What’s happening: The Centers for Medicare & Medicaid Services (CMS) proposes policy changes for Medicare Advantage (MA) plans in contract year (CY) 2025.  

What else to know: Comments on the proposed rule, which addresses MA policies such as prior authorization, outpatient behavioral health and supplemental benefits, are due Jan. 5.   
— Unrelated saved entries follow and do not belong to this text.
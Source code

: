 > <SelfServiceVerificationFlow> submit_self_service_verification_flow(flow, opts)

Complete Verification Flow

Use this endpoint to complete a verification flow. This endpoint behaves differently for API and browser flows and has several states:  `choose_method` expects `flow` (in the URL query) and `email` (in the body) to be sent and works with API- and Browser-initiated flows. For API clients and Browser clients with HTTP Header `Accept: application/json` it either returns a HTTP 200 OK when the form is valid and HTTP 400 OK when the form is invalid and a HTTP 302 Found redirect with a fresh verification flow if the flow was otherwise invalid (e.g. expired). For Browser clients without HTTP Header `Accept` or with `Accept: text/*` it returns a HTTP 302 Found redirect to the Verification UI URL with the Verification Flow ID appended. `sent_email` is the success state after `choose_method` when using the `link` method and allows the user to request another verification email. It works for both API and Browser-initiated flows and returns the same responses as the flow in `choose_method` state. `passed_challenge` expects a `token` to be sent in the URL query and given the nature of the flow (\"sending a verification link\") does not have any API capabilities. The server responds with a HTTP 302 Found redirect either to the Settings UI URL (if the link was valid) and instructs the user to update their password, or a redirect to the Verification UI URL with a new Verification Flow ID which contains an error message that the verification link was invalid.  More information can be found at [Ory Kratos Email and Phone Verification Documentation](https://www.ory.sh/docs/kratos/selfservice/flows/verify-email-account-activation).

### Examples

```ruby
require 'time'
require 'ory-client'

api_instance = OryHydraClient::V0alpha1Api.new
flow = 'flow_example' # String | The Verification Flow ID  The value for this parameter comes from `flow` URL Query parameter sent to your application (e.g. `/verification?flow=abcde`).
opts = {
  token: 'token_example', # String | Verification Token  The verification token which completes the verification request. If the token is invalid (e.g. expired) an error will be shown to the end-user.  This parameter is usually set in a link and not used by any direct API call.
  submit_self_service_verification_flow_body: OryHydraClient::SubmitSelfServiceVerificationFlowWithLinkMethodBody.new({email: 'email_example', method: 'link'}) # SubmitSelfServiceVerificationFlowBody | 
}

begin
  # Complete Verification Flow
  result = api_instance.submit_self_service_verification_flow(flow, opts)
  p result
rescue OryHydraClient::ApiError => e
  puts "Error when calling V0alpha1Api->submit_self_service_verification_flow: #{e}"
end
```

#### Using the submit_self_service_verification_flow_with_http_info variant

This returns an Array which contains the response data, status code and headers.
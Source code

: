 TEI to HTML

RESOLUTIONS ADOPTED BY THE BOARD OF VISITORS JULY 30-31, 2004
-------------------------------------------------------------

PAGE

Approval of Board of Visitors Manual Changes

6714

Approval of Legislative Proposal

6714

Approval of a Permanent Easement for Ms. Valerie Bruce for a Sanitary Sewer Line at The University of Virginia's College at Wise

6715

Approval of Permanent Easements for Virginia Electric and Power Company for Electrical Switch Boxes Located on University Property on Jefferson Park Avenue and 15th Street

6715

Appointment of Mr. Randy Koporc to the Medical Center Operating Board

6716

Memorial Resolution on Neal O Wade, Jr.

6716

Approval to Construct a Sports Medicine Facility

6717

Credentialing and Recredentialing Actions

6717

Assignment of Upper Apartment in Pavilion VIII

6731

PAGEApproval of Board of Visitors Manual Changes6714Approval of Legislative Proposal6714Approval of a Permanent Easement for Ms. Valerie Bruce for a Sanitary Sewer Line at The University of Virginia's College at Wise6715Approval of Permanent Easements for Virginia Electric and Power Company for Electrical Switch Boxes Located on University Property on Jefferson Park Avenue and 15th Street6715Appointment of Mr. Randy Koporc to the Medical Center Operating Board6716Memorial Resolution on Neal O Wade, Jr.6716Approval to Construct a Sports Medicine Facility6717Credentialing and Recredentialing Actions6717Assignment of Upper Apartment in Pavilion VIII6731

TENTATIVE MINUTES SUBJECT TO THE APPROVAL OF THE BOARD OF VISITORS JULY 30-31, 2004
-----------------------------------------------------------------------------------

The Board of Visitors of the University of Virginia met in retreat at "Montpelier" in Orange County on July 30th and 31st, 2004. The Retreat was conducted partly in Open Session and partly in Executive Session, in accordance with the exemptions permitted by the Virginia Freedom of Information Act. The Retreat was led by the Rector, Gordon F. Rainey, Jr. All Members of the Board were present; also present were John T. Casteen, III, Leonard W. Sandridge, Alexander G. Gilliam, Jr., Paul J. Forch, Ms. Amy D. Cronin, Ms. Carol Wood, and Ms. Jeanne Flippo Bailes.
  • Outpatient Behavioral Health: CMS proposes adding a range of behavioral health providers under one category called “outpatient behavioral health” as a facility-specialty for network adequacy standards. Specialists under this category include marriage and family therapists, mental health counselors, opioid treatment program providers, community mental health centers, addiction medicine physicians, and other providers who currently furnish addiction medicine and behavioral health counseling or therapy services in Medicare. 
  • Quality Improvement Organization (QIO) Review of Non-Hospital Services Coverage Termination Decisions: CMS proposes requiring a QIO to review untimely fast-track appeals of an MA plan’s decision to terminate services in a skilled-nursing facility, comprehensive outpatient rehabilitation facility, or by a home health agency. 
  • Increase Percentage of Duals Receiving Integrated Care: The proposed rule increases the percentage of dually eligible MA enrollees who are in Medicaid plans by offering more opportunities for enrollment in integrated plans and more opportunities to switch to traditional Medicare. 
  • Health Equity Analysis of Utilization Management (UM) Policies: If finalized, the rule would require MA plans to ensure a member of its UM committee have expertise in health equity and the committee conduct an annual equity analysis of prior authorization policies. 
  • Increase Awareness of Supplemental Benefits: CMS proposes a “Mid-Year Enrollee Notification of Unused Supplemental Benefits” be issued annually to each enrollee who lists any supplemental benefits not used during the first six months of the year.  
  • Part D Biosimilar Substitution Flexibility: CMS proposes to provide more flexibility to substitute biosimilar biological products other than interchangeable biological products for their reference products. The proposal would permit Part D plans to treat such substitutions as maintenance changes so that the substitutions apply to all enrollees, not only those who begin the therapy after the effective date of the change, following a 30-day notice. 

CHA is currently reviewing the rule and will make a detailed summary available to members soon.